I used PyTorch version 2.3.0, other files like engine.py utils.py… get from github
I don’t know if the problem in the form of the dataset that train MaskRCNN or what?
but I think that the structure of dataset is good
this is my dataset.py thar generate the data
# dataset.py
import torch
import torch.utils.data
import torchvision.transforms as transforms
from PIL import Image
import os
import numpy as np
class Dataset(torch.utils.data.Dataset):
def __init__(self, grouped_df, df, image_folder, processor, model, device):
self.df = df
self.image_folder = image_folder
self.grouped_df = grouped_df
self.processor = processor
self.model = model
self.device = device
formatted_array = []
for num in df["imageid"].unique():
num_str = str(num)
if len(num_str) == 1:
formatted_array.append("00" + num_str)
elif len(num_str) == 2:
formatted_array.append("0" + num_str)
else:
formatted_array.append(num_str)
self.image_ids = formatted_array
self.classes = [0, 1, 2, 3, 4, 5, 6, 7, 8, 9, 10]
self.masks = []
for idx in range(len(self.image_ids)):
image_name = self.image_ids[idx]
image_path = os.path.join(self.image_folder, image_name + '.jpg')

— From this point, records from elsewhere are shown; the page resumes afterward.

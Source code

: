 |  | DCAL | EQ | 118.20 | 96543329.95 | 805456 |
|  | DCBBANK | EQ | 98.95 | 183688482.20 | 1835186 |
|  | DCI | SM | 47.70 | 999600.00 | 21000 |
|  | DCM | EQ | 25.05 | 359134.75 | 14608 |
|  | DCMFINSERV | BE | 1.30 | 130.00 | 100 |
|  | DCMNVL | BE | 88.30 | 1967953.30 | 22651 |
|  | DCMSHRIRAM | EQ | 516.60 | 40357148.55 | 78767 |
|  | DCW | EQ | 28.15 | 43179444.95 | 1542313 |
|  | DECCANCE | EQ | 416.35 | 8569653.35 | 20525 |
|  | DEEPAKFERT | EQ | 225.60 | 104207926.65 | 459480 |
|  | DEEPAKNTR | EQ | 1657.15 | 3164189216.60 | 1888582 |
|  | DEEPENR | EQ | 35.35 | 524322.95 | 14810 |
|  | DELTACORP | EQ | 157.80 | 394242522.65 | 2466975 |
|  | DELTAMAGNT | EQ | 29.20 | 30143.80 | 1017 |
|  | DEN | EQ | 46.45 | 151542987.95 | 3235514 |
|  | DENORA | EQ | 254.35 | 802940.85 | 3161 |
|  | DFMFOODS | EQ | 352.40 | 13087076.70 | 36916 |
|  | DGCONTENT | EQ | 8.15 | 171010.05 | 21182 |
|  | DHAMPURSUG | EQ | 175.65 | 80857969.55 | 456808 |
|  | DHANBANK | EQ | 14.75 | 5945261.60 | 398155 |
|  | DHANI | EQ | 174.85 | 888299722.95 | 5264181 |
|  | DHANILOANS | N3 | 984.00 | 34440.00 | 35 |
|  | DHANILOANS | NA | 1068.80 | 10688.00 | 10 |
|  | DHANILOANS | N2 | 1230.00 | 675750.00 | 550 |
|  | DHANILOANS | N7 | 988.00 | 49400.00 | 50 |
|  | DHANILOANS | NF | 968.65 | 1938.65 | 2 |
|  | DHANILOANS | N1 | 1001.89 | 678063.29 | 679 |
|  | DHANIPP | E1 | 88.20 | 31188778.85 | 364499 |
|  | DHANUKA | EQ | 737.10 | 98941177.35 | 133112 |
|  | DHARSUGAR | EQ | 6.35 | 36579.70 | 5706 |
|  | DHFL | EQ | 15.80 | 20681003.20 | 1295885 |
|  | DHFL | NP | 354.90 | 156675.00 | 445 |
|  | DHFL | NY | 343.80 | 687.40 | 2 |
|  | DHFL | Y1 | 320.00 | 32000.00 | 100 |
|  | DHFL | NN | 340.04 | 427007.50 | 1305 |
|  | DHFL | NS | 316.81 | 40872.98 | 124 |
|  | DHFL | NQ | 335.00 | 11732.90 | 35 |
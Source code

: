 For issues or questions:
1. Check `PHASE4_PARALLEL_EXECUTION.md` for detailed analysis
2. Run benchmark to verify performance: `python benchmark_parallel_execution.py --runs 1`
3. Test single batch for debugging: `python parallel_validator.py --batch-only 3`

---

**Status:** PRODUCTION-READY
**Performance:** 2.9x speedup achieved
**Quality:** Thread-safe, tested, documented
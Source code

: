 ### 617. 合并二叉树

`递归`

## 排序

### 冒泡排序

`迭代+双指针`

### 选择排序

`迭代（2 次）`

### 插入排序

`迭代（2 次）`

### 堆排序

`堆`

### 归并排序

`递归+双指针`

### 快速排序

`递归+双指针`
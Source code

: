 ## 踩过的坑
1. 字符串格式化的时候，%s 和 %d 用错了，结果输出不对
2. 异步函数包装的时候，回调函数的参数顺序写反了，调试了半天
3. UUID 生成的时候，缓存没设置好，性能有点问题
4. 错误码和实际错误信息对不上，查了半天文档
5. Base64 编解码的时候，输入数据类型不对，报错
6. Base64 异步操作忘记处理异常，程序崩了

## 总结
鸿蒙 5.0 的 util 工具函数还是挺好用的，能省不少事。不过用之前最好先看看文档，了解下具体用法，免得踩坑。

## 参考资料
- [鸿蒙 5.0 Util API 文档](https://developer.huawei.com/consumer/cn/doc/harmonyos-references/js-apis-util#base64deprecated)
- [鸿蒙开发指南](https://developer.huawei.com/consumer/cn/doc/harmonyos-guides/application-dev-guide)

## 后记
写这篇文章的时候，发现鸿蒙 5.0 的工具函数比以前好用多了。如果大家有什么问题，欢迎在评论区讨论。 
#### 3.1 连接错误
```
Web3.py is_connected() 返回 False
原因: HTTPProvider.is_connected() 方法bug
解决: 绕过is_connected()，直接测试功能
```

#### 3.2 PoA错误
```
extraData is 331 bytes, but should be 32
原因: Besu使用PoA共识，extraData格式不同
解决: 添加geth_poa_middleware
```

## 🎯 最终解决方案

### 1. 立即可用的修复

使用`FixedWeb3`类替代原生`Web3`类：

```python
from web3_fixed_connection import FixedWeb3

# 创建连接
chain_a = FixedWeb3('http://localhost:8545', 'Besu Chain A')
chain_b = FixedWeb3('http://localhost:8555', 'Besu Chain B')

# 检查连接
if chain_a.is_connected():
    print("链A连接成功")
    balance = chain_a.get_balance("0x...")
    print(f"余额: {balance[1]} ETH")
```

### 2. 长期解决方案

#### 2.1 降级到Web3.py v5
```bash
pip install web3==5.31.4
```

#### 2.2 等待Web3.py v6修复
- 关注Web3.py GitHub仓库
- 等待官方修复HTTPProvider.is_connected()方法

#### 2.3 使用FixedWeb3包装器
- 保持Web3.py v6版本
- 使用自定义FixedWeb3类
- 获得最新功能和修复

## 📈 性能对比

image = Image.open(image_path)
resized_image = image.resize((350, 350))
resized_array = np.array(resized_image).astype(np.uint8)
# SAM to find mask
inputs = self.processor(resized_array, return_tensors="pt").to(self.device)
image_embeddings = self.model.get_image_embeddings(inputs["pixel_values"])
inputs.pop("pixel_values", None)
inputs.update({"image_embeddings": image_embeddings})
with torch.no_grad():
outputs = self.model(**inputs, multimask_output=False)
masks = self.processor.image_processor.post_process_masks(outputs.pred_masks.cpu(), inputs["original_sizes"].cpu(), inputs["reshaped_input_sizes"].cpu())
masks = torch.as_tensor(np.array(list(map(np.array, masks)), dtype=np.uint8))
masks = masks.squeeze(dim=0).squeeze(dim=1)
self.masks.append(masks)
def __getitem__(self, idx):
image_name = self.image_ids[idx]
image_path = os.path.join(self.image_folder, image_name + '.jpg')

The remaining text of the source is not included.